In May 2014, the Financial Accounting Standards Board (FASB) and the International Accounting Standards  Board (IASB) issued their converged standard, ASU 2014-09 “Revenue from Contracts with Customers.”  The standard provides a comprehensive, industry-neutral revenue recognition model intended to increase financial statement comparability across companies and industries and significantly reduce the complexity inherent in today’s revenue recognition guidance.  The standard is effective for non-public companies with annual reporting periods beginning after December 31, 2018 (2019 annual statements).  Early adoption is permitted as soon as 2017 year-ends.

The standard will apply to a company's contracts with customers, except for contracts that are within the scope of other standards (e.g., leases, insurance, financial instruments). Elements of contracts or arrangements that are in the scope of other standards will be separated and accounted for under those standards. The unit of account for revenue recognition under the new standard is a performance obligation (a good or service). A contract may contain one or more performance obligations. Although defined differently, the closest analogy under current guidance to a performance obligation would be a "deliverable" under the multiple element arrangement revenue guidance. Performance obligations will be accounted for separately if they are distinct, meaning the customer can benefit from the good or service either on its own or together with other resources that are readily available to the customer, and the good or service is distinct in the context of the contract. Otherwise performance obligations will be combined with other promised goods or services until the entity identifies a bundle of goods or services that is distinct. The transaction price is then allocated to all the separate performance obligations. The transaction price reflects the amount of consideration to which an entity expects to be entitled in exchange for transferring goods or services. It will also reflect the impact of the time value of money if there is a significant financing component present in an arrangement. The transaction price excludes amounts collected on behalf of third parties, such as some sales taxes. Revenue will be recognized when an entity satisfies each performance obligation by transferring control of the promised goods or services to the customer. Goods or services can transfer at a point in time or over time depending on the nature of the arrangement.
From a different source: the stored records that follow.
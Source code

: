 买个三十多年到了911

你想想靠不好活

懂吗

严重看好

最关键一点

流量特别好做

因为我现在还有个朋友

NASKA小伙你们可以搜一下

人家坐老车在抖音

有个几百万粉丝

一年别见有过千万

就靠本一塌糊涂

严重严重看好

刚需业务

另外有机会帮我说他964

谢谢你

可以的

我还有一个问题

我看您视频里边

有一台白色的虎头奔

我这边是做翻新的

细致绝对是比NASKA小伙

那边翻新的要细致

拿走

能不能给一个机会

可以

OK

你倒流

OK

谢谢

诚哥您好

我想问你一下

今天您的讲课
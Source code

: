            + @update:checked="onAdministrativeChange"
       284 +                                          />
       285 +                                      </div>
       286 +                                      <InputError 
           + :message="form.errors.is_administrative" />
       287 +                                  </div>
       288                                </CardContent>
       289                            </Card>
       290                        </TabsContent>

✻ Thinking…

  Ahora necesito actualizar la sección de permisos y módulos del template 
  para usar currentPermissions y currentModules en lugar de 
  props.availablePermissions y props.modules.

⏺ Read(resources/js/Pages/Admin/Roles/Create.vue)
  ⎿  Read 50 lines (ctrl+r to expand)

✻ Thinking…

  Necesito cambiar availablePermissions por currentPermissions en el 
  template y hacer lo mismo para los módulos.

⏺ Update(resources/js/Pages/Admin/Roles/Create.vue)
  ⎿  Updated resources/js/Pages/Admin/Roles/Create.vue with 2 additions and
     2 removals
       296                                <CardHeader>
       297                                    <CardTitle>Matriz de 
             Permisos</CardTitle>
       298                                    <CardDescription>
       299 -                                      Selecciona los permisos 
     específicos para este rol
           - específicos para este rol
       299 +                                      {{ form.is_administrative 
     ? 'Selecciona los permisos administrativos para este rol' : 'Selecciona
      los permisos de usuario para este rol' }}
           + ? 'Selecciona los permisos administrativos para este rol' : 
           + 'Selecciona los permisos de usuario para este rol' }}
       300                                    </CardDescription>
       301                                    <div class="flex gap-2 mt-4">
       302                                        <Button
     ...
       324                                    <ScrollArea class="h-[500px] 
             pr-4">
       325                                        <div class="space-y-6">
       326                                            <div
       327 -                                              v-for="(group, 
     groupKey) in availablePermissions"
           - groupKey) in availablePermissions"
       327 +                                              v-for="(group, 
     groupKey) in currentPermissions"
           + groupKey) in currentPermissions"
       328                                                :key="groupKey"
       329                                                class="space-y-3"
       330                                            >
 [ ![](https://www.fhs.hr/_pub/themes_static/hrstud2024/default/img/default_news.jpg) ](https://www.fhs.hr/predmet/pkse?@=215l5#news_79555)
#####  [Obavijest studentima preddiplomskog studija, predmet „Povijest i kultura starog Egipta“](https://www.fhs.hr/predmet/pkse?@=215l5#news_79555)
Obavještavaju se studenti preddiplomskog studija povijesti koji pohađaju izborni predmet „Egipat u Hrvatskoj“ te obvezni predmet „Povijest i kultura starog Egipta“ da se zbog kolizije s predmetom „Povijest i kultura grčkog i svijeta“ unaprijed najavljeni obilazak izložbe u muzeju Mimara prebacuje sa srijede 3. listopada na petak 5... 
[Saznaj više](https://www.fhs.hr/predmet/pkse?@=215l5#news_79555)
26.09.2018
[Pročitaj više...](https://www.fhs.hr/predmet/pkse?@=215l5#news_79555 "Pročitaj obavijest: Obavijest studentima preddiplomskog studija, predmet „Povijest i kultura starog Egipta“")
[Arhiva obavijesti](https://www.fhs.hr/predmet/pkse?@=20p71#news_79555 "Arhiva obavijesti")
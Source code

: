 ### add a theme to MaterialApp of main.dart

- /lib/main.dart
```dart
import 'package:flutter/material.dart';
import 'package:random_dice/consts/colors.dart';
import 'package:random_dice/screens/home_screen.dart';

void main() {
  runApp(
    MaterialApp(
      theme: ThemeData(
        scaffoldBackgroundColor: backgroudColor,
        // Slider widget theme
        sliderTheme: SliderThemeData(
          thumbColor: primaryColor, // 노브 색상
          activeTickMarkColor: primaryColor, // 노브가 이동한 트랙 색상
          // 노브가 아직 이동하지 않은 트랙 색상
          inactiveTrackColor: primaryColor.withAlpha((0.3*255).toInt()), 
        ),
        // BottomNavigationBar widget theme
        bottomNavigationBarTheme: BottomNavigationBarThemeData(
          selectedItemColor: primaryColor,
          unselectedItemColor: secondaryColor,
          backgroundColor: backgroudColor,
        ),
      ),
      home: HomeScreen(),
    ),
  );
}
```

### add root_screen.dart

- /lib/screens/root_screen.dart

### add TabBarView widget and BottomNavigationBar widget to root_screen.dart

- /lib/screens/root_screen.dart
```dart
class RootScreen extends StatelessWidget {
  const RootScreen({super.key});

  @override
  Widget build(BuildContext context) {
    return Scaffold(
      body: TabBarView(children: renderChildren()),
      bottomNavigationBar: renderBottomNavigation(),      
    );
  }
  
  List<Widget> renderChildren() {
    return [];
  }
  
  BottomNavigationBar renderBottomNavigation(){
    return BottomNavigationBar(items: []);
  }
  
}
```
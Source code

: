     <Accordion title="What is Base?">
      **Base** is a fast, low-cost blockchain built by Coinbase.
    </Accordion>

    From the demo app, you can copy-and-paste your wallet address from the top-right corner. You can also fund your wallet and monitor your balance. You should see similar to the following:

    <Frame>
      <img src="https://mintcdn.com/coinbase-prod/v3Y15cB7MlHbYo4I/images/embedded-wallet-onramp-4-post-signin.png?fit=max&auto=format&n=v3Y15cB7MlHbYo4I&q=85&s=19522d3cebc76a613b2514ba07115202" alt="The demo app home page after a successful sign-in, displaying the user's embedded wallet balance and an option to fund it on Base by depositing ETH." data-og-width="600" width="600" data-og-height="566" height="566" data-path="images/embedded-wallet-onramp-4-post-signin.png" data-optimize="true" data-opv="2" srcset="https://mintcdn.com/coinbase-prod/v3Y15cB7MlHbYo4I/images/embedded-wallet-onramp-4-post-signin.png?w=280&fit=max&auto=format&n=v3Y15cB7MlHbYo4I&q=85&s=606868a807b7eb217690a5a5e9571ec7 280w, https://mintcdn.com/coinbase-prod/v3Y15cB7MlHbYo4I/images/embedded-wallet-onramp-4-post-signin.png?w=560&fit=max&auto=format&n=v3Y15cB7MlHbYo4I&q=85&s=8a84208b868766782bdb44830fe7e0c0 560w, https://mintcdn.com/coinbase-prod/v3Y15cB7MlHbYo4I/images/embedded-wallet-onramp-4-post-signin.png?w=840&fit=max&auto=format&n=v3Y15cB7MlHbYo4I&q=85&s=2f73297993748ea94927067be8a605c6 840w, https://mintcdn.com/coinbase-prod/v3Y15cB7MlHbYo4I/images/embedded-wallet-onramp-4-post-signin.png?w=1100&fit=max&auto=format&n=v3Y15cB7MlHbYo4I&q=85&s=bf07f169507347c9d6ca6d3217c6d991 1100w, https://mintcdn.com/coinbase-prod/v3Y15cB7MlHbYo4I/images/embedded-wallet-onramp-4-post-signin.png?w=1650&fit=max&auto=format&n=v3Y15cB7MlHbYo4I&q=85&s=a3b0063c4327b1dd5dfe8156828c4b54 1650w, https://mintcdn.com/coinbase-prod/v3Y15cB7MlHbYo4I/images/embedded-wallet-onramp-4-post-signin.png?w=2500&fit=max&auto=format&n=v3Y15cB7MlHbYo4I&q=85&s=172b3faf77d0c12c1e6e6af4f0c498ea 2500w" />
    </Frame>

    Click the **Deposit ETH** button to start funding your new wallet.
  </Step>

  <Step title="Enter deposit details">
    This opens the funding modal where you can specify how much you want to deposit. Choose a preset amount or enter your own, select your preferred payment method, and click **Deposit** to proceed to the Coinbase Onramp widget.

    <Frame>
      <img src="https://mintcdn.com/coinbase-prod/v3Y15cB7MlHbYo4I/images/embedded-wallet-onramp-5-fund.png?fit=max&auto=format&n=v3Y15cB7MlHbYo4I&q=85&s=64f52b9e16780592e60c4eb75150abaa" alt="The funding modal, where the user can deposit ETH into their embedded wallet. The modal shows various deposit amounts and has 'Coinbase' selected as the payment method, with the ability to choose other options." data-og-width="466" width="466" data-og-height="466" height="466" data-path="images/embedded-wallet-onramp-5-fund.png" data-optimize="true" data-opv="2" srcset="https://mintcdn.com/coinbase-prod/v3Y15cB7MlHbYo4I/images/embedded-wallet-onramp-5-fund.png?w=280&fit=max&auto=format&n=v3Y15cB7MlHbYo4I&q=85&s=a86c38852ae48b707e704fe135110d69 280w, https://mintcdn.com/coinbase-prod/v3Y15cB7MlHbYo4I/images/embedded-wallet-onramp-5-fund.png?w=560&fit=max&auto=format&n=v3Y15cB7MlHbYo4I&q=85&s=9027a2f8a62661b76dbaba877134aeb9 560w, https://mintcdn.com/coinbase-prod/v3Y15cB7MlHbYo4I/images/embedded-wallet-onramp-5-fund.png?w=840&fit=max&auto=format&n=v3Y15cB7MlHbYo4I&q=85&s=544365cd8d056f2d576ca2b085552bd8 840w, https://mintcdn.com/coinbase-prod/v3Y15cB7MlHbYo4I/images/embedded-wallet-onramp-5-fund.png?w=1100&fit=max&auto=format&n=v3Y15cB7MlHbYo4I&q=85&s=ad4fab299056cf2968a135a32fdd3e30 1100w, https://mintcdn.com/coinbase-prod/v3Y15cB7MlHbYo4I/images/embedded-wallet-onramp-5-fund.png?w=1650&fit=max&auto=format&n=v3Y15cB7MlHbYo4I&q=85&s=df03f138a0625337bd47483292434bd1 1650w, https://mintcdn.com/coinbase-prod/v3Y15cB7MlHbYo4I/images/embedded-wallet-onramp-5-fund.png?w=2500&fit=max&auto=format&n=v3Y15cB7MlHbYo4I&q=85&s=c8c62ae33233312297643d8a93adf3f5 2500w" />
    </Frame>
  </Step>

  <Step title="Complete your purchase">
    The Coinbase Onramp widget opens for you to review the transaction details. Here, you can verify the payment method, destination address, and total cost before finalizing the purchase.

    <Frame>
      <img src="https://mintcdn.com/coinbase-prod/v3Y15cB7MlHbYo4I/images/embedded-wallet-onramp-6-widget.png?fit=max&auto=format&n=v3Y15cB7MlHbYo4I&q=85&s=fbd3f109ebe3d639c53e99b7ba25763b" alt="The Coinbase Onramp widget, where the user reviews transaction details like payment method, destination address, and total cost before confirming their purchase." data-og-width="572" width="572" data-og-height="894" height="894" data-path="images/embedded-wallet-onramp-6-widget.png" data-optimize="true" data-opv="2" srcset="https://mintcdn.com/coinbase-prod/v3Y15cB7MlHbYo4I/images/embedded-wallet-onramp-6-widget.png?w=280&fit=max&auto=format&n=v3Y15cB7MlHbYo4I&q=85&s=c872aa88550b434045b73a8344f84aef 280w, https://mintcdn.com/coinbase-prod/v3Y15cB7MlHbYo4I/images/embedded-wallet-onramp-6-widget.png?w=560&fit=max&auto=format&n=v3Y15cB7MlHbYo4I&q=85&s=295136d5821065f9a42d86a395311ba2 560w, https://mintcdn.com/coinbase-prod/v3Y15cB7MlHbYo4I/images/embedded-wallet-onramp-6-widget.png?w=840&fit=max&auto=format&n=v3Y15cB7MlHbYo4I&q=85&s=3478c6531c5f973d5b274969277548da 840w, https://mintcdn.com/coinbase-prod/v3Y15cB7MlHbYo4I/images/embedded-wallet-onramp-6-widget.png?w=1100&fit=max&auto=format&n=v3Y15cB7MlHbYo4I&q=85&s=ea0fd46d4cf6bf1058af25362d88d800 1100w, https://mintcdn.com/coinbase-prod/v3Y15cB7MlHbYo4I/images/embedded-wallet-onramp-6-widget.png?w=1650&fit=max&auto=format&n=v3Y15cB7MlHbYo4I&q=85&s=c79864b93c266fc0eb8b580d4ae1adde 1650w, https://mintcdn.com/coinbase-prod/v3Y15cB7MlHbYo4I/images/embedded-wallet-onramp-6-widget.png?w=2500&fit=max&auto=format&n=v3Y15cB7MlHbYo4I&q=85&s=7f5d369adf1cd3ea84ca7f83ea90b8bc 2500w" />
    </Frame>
This new revenue recognition standard will significantly affect the practices of many companies, particular those that currently follow industry-specific guidance.  We would expect industries which typically have significant customized customer contracts, such as aerospace, automotive, communications and engineering to be impacted the most, though most organizations will feel some impact of adopting this new standard. Depending on an organization’s existing business model and revenue recognition practices, the new standard could have a significant impact
on the amount and timing of revenue recognition, which in turn could impact key performance measures and debt covenant ratios, and ultimately could impact contract negotiations, business activities and budgets.  All entities will likely have to consider changes to information technology systems, processes, and controls. 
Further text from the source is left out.